• [REQUIREMENT]
Every line holding "Avoid" should be copied from the records below.

★ ★ ★ ★ ★ ★ ★

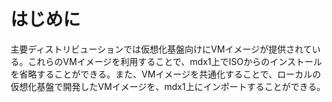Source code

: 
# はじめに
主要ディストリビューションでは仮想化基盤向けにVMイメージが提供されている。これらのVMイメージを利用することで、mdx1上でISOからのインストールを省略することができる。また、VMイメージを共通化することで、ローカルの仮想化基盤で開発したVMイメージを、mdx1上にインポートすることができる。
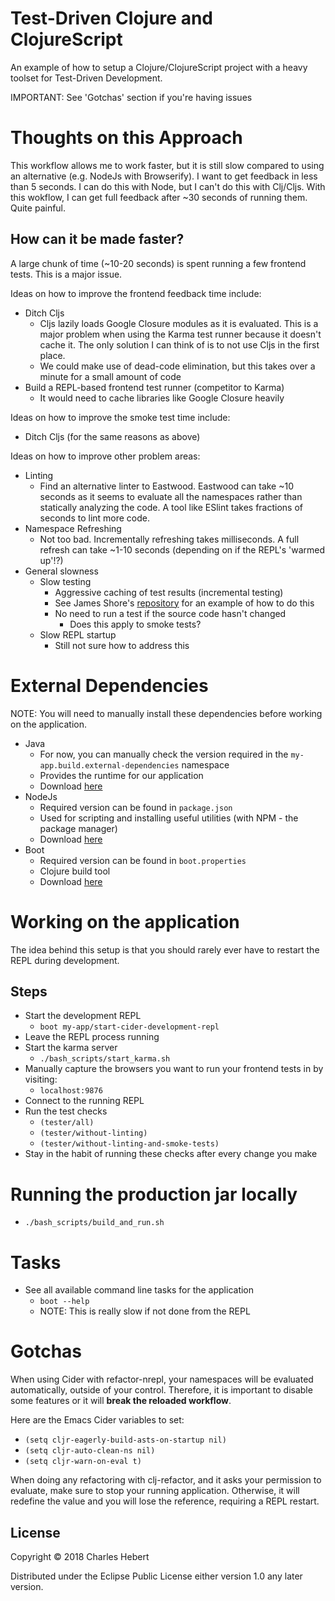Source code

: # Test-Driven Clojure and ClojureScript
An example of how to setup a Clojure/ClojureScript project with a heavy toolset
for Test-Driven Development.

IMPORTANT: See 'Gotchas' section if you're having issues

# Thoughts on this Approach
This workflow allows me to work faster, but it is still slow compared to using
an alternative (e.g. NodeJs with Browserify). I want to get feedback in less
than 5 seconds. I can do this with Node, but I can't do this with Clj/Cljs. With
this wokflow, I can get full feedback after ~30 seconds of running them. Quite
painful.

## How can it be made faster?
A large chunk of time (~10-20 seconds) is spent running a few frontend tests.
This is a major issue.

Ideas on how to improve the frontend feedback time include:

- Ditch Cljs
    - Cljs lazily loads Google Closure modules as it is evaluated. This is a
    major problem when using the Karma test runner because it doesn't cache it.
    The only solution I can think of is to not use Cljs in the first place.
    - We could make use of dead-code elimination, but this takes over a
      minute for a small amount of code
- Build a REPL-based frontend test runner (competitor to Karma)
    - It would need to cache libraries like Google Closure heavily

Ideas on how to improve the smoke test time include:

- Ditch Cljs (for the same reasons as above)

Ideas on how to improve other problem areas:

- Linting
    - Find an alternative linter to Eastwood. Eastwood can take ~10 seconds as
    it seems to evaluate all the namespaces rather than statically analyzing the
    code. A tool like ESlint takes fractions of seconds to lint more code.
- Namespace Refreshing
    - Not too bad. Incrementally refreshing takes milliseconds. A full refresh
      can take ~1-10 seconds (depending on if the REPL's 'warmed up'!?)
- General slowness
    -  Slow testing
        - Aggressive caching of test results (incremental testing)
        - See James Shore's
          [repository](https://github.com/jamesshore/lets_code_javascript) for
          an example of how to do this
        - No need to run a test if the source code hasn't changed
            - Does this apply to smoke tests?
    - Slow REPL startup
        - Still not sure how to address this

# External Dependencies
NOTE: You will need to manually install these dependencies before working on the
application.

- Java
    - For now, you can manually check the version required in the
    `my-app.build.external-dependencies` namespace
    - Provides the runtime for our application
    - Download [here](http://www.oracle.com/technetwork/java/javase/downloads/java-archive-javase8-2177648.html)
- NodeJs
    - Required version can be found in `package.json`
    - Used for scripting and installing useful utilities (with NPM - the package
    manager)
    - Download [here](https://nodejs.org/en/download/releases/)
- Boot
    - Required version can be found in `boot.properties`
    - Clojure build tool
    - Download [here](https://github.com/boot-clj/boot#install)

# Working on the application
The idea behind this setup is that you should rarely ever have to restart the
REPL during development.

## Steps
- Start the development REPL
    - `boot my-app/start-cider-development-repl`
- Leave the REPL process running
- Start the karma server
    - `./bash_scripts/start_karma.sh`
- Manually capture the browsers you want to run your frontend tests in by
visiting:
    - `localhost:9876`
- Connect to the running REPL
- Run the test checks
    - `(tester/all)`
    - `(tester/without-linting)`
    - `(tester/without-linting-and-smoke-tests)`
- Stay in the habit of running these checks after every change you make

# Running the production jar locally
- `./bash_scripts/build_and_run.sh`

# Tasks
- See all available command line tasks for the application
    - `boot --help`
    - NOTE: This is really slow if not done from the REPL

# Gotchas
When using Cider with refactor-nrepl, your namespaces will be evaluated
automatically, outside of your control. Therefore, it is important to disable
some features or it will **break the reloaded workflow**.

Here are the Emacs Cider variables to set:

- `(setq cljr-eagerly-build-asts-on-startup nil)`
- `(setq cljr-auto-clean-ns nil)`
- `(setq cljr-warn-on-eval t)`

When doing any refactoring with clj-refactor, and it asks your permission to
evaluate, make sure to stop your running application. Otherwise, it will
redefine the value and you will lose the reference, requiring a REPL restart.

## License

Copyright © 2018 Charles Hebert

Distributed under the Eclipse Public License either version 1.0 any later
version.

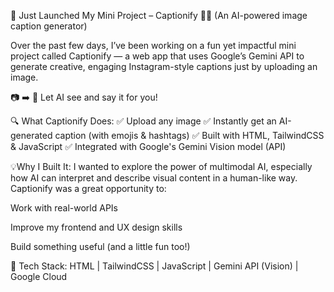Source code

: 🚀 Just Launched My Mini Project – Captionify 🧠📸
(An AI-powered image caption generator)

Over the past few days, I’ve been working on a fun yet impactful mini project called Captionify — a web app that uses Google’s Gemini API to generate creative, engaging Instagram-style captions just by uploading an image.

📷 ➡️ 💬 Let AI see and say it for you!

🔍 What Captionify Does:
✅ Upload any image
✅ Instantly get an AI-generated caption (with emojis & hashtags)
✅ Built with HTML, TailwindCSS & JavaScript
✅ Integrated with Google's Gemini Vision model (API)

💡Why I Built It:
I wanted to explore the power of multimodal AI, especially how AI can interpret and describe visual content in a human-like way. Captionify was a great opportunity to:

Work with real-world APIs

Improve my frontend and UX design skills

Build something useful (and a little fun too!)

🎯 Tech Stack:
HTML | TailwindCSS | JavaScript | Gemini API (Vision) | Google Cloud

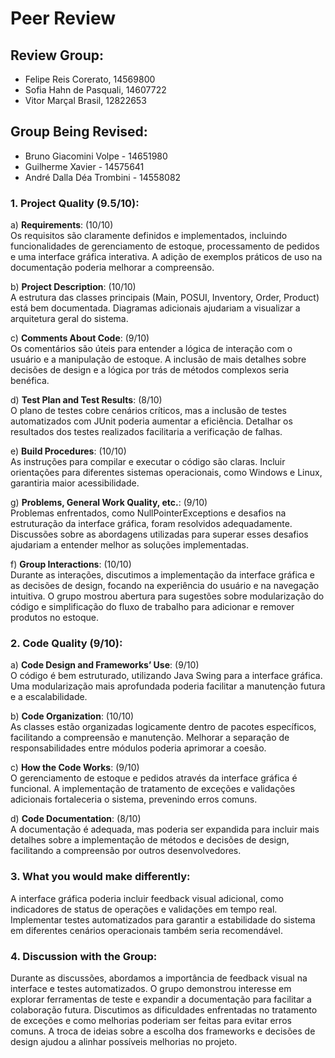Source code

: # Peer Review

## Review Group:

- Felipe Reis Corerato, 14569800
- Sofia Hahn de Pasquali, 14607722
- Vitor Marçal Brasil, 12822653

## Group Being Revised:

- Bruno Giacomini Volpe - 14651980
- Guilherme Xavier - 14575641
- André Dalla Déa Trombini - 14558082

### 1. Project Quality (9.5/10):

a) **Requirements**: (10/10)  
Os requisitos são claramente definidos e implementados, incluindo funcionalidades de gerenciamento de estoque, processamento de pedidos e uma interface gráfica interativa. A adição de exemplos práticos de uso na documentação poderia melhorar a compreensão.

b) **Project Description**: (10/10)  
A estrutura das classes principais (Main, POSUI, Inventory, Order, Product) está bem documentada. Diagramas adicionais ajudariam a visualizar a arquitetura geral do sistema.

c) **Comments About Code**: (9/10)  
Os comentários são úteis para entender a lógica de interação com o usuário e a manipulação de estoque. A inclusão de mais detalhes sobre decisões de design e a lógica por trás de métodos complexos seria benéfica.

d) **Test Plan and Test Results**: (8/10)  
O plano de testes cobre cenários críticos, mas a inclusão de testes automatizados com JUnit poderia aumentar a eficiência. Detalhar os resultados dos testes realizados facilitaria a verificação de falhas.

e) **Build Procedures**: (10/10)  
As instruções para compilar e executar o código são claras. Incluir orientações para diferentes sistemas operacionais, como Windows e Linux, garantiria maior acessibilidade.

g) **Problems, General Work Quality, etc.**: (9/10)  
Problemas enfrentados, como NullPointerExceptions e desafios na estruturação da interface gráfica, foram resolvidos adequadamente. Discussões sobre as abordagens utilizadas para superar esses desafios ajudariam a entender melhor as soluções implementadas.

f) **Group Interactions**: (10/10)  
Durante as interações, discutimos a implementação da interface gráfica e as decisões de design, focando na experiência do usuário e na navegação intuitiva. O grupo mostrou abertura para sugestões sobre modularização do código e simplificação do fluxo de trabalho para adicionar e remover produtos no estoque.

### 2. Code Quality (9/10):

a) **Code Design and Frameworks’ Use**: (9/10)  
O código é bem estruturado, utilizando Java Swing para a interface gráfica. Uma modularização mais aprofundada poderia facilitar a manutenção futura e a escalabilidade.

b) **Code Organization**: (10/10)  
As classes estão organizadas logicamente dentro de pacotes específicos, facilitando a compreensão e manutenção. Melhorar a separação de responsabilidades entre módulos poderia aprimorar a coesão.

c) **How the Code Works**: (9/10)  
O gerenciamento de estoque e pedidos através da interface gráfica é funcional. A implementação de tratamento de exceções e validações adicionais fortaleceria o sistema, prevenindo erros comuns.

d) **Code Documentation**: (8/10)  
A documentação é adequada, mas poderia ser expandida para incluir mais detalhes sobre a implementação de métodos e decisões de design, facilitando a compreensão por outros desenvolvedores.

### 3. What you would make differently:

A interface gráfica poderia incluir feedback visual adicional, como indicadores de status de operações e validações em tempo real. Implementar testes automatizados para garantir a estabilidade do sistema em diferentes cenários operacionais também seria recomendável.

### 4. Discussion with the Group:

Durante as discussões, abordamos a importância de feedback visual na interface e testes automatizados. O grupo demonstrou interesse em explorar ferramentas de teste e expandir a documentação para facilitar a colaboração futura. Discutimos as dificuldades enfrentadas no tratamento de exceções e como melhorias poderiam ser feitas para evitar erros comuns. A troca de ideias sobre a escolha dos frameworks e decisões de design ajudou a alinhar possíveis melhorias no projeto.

★ ★ ★ ★ ★ ★ ★

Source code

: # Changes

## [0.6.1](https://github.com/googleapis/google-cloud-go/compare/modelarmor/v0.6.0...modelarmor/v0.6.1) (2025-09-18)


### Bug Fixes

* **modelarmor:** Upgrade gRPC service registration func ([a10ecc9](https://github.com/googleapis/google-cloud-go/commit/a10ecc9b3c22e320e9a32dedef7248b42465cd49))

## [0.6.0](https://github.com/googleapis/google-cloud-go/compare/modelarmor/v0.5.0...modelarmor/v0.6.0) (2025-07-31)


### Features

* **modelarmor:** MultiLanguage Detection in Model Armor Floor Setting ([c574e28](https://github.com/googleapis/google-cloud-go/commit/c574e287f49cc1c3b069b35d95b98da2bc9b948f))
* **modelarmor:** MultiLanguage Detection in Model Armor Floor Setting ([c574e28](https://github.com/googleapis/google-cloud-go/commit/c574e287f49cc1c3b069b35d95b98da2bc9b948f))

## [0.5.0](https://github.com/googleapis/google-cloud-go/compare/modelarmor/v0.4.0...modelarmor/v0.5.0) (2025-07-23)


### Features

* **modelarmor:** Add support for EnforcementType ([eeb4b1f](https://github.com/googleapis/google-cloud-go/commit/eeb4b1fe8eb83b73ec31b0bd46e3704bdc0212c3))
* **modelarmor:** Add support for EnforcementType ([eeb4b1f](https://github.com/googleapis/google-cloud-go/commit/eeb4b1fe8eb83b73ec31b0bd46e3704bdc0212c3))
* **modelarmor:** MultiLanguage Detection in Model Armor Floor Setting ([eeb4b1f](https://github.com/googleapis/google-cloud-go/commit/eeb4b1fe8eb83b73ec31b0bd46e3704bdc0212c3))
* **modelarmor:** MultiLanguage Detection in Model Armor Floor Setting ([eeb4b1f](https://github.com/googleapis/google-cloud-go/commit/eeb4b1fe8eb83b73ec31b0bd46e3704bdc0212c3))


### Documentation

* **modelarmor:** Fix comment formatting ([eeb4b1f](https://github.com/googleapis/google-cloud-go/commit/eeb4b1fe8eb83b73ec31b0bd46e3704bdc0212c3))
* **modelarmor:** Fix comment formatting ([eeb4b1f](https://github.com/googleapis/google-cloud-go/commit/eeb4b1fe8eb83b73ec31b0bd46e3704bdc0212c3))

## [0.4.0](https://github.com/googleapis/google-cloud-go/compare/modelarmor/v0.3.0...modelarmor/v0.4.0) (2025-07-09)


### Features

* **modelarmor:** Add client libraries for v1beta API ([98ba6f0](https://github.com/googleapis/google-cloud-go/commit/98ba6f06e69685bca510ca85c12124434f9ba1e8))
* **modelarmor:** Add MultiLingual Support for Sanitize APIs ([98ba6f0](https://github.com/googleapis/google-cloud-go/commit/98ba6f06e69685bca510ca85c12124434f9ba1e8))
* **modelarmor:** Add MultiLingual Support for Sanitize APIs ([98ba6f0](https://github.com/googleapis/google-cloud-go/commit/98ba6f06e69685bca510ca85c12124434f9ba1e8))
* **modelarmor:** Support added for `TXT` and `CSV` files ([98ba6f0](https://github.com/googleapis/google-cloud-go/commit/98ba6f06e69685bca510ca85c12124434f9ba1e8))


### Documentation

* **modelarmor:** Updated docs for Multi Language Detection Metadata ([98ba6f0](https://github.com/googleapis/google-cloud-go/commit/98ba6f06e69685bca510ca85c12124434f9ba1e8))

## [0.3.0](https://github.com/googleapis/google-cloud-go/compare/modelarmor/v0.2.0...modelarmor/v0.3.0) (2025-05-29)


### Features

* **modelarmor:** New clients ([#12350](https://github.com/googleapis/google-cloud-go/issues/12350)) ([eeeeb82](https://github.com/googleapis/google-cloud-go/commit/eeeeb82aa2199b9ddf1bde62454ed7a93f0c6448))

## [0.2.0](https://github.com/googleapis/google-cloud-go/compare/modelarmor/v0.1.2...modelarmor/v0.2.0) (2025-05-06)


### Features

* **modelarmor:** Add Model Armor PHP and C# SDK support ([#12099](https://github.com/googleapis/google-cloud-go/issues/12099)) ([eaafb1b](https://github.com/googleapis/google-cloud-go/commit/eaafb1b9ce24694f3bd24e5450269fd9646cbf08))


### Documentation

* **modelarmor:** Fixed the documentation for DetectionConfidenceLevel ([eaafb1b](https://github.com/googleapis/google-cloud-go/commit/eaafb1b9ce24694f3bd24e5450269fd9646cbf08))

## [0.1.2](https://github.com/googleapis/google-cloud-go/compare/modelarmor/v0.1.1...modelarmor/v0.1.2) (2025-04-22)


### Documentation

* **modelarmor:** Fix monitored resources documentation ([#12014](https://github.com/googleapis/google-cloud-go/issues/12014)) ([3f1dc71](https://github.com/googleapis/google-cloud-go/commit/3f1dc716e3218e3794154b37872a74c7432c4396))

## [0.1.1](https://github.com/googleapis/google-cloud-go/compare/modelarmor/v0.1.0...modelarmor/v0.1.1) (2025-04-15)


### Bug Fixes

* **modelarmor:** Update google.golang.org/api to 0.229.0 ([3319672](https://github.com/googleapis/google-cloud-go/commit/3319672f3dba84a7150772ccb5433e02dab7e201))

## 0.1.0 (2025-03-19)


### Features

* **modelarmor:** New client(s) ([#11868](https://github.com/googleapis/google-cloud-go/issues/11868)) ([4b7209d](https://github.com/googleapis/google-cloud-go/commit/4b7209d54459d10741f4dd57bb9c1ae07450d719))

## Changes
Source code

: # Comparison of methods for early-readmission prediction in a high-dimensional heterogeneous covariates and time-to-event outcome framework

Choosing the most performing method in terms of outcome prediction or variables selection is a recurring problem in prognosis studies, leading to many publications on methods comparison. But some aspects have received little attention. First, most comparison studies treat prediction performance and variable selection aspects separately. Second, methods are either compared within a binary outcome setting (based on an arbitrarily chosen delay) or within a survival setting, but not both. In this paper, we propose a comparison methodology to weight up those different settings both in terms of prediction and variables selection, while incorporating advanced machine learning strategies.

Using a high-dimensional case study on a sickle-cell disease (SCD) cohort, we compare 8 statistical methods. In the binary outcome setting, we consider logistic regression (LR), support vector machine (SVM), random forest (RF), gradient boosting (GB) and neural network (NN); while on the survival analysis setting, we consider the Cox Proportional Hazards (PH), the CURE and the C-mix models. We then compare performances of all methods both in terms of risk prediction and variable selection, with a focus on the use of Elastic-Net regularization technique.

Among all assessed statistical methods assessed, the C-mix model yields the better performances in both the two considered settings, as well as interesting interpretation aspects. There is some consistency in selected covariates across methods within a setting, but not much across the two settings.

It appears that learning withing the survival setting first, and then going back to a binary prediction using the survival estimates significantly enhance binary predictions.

★ ★ ★ ★ ★ ★ ★

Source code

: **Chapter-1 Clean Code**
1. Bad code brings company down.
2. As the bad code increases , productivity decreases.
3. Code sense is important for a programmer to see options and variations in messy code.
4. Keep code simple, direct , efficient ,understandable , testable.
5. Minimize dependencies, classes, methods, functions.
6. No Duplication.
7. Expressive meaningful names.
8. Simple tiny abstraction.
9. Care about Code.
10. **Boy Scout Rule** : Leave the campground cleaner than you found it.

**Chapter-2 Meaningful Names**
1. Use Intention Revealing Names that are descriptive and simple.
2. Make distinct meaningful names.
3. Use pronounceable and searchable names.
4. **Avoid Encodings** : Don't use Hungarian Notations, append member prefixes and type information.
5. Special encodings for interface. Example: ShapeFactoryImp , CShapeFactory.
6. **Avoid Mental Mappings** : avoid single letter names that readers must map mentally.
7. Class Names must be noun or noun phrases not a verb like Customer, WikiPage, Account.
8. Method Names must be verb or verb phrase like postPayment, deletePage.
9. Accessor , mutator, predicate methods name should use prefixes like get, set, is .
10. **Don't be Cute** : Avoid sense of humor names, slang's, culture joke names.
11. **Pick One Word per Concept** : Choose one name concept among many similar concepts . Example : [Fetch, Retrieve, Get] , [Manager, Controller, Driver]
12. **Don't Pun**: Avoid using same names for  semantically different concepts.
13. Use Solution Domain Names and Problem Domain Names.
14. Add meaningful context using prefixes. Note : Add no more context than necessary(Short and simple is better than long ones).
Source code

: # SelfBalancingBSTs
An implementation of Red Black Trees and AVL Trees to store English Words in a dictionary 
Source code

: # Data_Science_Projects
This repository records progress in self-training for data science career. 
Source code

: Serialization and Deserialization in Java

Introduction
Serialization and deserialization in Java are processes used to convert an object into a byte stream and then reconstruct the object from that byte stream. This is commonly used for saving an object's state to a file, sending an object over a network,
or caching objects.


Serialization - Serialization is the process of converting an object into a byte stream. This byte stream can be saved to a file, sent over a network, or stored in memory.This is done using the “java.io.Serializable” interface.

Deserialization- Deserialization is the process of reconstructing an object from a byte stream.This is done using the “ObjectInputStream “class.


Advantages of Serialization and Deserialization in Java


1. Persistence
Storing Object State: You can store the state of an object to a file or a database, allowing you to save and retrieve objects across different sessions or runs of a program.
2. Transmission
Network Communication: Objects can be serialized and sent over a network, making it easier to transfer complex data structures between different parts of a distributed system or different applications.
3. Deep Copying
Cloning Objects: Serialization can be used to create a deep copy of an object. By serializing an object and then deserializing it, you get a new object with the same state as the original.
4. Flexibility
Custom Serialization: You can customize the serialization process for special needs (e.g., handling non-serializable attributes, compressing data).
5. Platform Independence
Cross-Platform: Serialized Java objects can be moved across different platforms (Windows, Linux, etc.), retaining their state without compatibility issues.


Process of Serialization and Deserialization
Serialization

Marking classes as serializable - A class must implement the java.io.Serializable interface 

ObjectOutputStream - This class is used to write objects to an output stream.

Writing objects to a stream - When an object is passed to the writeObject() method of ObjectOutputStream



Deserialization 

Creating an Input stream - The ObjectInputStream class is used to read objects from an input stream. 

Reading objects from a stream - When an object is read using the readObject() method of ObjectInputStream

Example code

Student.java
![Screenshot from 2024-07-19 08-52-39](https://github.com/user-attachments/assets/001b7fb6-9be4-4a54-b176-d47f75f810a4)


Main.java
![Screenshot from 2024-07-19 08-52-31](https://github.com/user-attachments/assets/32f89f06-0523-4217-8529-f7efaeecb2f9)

★ ★ ★ ★ ★ ★ ★

• [EXERCISE SOLUTION]
4. **Avoid Encodings** : Don't use Hungarian Notations, append member prefixes and type information.
6. **Avoid Mental Mappings** : avoid single letter names that readers must map mentally.
10. **Don't be Cute** : Avoid sense of humor names, slang's, culture joke names.
12. **Don't Pun**: Avoid using same names for  semantically different concepts.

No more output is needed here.